Speaking at the BMO Capital Markets 2014 Technology & Digital Media Conference today, Slatoff claimed that people who find individual pieces of content offensive should simply not buy that product.
The petition, from women who had previously experienced sexual violence and violence in the sex industry, stated that GTA 5 "makes a game of bashing, killing and horrific violence against women" and "links sexual arousal and violence." The petition attracted almost 50,000 signatures and led to Target and K-Mart in Australia pulling GTA 5 from their shelves.
"It's one thing for someone to not want to buy a piece of content, which is completely understandable," Slatoff said. "And that's really the solution. If you don't like it and it's offensive to you, then you don't buy it."
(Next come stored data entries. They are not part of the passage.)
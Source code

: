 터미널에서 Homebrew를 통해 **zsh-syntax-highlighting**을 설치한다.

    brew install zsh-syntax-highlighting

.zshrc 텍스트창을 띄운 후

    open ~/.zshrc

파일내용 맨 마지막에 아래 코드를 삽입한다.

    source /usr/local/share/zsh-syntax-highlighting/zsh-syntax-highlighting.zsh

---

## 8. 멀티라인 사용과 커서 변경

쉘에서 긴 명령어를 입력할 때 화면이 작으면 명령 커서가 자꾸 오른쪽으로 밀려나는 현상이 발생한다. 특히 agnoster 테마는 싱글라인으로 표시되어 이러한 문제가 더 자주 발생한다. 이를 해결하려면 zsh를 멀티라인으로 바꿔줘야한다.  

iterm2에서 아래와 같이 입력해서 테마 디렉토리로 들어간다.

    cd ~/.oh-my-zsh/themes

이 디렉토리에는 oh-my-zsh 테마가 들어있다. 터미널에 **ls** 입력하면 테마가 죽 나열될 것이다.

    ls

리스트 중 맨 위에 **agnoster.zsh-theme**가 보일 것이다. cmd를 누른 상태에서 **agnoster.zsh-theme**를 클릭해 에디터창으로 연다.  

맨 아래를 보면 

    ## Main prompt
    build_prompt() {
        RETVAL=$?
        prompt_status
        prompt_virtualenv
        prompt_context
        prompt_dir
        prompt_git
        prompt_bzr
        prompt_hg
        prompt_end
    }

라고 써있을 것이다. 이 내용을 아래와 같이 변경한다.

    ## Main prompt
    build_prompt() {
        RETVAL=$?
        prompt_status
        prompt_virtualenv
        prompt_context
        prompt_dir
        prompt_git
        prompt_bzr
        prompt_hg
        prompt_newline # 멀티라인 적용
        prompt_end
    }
In Grand Theft Auto 5, players can perform sexual acts with sex workers, and then beat and murder them. The game allows for violence against many in-game characters.
If you don't like it and it's offensive to you, then you don't buy it.
Slatoff argued that the petition and its results were an infringement on free speech. "For a person or a group of people to try to make that decision for millions of people... We have 34 million people who bought Grand Theft Auto, and if these folks had their way, none of those people would be able to buy Grand Theft Auto," he said. "And that really just flies in the face of everything that free society is based on. It's the freedom of expression, and to try to squelch that is a dangerous and slippery slope to go down."
Slatoff said the retailers' decision and the petition was not a big deal to Take-Two's business overall. "It's really more disappointing for us in that regard than it is in the context of our business. Our business is going to be completely unaffected by this; it doesn't make a difference to us. At the end of the day though, it's not something you want because it's a poor leadership decision."